## Exercise directions
In this data, count the lines in which "Integer" appears and give only that number.

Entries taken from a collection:
━━━━━━━━
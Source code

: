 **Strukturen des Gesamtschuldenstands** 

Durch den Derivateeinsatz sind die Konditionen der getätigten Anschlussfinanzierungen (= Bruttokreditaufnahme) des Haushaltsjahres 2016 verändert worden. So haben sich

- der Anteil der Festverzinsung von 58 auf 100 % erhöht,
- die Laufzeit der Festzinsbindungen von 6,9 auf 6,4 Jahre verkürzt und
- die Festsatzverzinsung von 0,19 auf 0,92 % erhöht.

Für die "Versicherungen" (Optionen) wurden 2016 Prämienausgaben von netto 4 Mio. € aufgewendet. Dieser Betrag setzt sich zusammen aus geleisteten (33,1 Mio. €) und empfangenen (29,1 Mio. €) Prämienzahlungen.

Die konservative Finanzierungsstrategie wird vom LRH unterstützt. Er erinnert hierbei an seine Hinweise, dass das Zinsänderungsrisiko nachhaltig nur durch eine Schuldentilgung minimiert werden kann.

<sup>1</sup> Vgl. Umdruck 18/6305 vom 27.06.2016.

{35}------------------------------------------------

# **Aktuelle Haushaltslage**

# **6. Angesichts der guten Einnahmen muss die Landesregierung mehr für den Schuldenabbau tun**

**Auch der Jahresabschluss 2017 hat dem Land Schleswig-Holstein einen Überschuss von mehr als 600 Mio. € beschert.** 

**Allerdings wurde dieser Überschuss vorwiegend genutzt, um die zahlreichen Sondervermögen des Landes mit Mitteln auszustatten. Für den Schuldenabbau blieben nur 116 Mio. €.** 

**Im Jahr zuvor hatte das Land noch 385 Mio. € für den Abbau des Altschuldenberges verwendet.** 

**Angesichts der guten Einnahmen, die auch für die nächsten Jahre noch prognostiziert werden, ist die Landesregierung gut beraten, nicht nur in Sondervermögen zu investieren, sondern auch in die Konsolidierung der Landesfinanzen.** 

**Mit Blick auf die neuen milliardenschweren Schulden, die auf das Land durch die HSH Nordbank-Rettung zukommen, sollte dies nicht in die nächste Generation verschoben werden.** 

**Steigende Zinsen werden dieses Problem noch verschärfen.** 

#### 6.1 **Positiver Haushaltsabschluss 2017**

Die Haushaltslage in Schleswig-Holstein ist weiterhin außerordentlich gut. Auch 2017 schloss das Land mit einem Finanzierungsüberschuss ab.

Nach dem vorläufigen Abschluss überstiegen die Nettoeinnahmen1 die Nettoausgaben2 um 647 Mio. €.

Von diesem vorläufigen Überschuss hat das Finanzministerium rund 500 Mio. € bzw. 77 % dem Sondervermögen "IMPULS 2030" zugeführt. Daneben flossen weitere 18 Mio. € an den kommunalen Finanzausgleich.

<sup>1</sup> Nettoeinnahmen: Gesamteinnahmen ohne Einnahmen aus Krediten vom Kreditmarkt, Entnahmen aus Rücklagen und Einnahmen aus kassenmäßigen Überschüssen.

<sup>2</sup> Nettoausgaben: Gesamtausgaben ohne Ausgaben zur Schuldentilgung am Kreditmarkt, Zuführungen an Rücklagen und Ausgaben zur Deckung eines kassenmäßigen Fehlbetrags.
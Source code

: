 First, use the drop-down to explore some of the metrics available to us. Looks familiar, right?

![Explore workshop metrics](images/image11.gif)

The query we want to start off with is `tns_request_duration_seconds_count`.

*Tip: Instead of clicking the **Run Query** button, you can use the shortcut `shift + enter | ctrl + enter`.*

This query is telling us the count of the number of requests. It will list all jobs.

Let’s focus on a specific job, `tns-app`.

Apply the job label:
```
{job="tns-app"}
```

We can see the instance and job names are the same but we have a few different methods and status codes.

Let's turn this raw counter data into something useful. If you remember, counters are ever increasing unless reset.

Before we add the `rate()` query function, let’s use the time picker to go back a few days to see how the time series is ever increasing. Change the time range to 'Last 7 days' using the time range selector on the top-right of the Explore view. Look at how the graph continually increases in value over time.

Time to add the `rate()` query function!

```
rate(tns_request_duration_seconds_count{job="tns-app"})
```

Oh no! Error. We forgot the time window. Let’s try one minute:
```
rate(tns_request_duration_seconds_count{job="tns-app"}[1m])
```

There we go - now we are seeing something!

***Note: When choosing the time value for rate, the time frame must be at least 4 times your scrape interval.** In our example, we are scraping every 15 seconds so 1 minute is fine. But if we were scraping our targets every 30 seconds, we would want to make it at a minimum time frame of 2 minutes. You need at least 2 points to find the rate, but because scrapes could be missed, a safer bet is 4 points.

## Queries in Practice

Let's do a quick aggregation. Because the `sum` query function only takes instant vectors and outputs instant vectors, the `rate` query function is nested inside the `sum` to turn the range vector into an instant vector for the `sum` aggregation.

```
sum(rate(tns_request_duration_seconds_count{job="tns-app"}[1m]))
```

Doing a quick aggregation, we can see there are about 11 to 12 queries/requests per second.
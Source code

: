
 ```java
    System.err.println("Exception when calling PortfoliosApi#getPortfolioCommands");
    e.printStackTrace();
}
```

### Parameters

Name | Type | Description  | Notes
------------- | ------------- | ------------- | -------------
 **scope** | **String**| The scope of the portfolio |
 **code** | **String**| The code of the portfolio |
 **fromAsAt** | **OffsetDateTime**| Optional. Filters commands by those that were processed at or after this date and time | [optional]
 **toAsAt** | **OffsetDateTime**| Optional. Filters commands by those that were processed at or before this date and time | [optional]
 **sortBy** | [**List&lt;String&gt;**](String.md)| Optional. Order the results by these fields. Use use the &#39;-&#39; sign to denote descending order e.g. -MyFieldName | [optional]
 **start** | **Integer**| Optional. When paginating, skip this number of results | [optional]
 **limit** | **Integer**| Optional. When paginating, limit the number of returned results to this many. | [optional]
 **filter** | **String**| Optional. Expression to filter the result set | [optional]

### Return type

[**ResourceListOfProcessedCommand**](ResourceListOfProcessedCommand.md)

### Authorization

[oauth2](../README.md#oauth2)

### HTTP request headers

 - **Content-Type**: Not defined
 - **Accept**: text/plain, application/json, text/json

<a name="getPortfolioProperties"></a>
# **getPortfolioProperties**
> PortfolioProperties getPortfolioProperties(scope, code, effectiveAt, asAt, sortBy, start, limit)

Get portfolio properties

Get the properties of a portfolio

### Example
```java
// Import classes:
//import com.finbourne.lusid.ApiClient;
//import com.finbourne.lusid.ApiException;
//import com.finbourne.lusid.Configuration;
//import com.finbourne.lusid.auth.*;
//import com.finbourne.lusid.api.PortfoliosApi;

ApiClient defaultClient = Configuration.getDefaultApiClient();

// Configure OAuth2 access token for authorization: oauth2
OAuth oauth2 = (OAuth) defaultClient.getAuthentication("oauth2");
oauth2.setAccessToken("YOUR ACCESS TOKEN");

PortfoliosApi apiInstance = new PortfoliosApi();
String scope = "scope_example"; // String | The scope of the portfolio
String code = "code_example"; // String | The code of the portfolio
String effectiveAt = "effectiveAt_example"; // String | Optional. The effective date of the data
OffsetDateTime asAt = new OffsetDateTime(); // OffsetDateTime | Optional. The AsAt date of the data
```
━━━━━━━━
## Result
2